DATA LISTING:
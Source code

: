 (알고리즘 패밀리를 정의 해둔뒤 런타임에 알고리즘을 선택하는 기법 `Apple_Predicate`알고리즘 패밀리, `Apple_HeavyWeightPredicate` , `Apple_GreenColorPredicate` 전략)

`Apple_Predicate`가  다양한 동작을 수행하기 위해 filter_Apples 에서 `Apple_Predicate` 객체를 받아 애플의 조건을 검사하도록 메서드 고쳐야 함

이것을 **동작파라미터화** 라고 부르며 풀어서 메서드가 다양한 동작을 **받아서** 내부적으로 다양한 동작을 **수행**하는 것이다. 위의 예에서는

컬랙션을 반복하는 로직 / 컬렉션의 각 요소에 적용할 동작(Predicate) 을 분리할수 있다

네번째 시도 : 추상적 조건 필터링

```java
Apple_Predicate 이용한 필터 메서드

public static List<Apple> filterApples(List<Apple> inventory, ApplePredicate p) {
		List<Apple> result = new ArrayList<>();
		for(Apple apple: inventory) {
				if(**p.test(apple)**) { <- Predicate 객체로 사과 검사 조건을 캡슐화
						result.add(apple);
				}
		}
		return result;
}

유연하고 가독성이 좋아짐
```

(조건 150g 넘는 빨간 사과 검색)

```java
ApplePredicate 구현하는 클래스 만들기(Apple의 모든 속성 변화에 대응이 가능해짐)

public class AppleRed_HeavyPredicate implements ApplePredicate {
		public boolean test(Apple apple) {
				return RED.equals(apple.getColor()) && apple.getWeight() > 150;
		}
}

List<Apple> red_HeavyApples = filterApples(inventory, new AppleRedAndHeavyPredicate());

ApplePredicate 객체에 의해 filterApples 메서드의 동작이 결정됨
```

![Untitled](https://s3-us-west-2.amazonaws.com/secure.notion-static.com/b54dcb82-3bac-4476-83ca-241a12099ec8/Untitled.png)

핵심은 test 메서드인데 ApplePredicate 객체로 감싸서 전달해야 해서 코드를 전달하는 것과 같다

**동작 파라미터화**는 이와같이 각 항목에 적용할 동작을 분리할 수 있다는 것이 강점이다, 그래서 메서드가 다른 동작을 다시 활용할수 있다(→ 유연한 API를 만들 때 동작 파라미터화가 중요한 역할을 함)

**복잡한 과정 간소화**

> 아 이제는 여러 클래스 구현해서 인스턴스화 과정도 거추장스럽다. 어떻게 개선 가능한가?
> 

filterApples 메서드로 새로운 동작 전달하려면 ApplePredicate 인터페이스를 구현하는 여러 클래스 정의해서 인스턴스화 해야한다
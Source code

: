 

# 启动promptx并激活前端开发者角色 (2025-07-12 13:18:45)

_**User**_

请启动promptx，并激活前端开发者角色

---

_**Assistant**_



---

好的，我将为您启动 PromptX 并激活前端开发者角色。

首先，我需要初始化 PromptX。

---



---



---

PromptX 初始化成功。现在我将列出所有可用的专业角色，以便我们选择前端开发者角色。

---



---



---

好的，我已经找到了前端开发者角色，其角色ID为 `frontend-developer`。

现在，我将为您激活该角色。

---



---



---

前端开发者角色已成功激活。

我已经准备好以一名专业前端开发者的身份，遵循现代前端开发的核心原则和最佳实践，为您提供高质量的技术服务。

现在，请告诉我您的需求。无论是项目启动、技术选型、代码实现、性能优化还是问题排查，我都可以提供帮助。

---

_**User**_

ASSIGNMENT:
Please return only the lines from the one that contains "好的，我已经找到了前端开发者" through the final line of the entries, each exactly as written.

RESULT:
好的，我已经找到了前端开发者角色，其角色ID为 `frontend-developer`。

现在，我将为您激活该角色。

---



---



---

前端开发者角色已成功激活。

我已经准备好以一名专业前端开发者的身份，遵循现代前端开发的核心原则和最佳实践，为您提供高质量的技术服务。

现在，请告诉我您的需求。无论是项目启动、技术选型、代码实现、性能优化还是问题排查，我都可以提供帮助。

---

_**User**_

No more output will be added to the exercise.